ITmedia NEWS / 2024年11月28日 10時45分

 「情報漏えいのようにすぐにセキュリティ関連と分かる事案ならばすぐに動けたと思いますが、今回は『投資詐欺』という、セキュリティからはやや離れた事象として第一報が入ってきました。それもあって、セキュリティチームへのエスカレーションに思った以上に時間がかかったのかもしれません」(土佐CIO)

 その後、訓練チームからの誘導も受けながら徐々に2つの事象を結び付け「AさんとB税理士法人は、実は同じことを言っている」というところにたどり着いた。後は徐々に関係者が会議室とオンライン、ハイブリッドで集まり「セキュリティインシデントだろう」と仮説が立ってからの動きは迅速だったという。

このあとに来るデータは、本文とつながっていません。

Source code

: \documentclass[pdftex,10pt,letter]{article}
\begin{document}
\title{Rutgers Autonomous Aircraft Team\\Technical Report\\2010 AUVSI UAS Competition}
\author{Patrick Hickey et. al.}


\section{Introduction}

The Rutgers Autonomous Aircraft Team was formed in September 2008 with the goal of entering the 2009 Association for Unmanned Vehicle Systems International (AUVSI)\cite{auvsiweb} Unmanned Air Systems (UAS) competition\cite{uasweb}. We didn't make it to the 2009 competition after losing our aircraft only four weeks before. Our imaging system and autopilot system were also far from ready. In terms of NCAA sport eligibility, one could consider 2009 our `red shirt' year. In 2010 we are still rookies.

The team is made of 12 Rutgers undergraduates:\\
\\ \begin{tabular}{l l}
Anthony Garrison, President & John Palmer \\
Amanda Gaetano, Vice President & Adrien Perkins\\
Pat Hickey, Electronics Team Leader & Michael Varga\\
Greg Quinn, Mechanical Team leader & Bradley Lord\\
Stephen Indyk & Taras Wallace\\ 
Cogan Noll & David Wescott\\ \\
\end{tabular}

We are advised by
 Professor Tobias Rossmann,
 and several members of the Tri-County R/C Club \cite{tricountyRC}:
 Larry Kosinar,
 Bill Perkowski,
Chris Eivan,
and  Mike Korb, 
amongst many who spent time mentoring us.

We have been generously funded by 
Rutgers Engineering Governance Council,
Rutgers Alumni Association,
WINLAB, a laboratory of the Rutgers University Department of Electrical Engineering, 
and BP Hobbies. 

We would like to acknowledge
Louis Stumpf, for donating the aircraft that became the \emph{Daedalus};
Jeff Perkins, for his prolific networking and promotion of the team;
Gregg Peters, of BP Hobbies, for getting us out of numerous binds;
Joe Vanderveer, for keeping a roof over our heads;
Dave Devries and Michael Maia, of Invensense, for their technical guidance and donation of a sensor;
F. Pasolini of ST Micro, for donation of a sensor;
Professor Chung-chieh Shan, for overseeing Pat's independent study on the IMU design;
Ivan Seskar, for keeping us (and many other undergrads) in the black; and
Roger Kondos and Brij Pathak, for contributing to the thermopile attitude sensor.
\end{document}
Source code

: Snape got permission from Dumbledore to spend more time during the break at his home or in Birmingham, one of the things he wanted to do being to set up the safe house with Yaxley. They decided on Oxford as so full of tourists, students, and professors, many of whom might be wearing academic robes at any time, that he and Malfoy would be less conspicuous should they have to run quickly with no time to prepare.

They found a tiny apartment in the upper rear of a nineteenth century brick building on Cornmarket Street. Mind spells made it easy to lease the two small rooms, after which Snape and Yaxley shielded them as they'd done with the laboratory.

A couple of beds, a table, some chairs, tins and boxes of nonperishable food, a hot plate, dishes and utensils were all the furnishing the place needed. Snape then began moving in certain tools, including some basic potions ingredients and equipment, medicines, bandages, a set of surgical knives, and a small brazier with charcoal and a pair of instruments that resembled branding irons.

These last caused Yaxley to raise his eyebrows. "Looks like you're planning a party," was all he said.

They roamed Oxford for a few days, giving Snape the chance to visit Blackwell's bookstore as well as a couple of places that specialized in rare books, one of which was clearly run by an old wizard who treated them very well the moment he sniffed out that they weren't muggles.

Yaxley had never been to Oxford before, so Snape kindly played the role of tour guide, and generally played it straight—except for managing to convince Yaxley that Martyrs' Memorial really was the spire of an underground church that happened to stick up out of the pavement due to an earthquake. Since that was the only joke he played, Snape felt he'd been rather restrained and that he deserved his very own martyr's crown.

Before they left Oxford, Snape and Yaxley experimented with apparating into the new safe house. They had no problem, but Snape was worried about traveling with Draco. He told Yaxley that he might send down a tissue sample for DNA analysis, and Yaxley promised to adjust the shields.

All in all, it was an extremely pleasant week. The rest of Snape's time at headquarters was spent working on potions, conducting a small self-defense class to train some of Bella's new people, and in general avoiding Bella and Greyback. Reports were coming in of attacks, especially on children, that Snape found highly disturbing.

 「疑わしい人物の名前が出るか、出ないかくらいのタイミングで、持ち出しを行った張本人のログが特定されて共有されました。インシデント対応に当たっている人にまでたどり着けば、後の対応は本当に素早く行えるレベルに達していることをあらためて実感しました」(土佐CIO)

●洗い出せた「情報共有の難しさ」

 とはいえ初動の遅れもあって、予定していたシナリオを全て完了できず、達成度は7割程度にとどまった。ただし参加者は真剣に取り組んでおり「この場合、どうするのが最善か」を議論していたという。「訓練というとどこか冷めてしまうことも珍しくありません。しかし、参加者は訓練に没入してくれ、実施したかいがあると思いました」(茂岩CISO)

 そして今回も、これまでとは異なる切り口から、また新たな課題を洗い出すことができた。

 「サポートとセールス、それぞれ別々に連絡が行ったときに、思った以上に情報の合流に時間がかかることが分かりました。組織が大きくなり、部署ごとのカルチャーにも微妙に違いがある中での情報の共有には難しさがあるという学びが得られ、まだまだやれることもたくさんありそうだと思いました」(土佐CIO)

 セキュリティ機器が発するアラートがあまりに多すぎ、どれは無視してもよくて、どれをエスカレーションすべきかの判断には、一定の知見が必要となる。同じように、今回の障害訓練では、ある部署から別の部署、あるいは経営層へのエスカレーションをどのように行うかの取捨選択に迷う場面があったという。それも決して面倒だからというわけではなく、相手を不必要に混乱させたくないと、よかれと思っての行動だった。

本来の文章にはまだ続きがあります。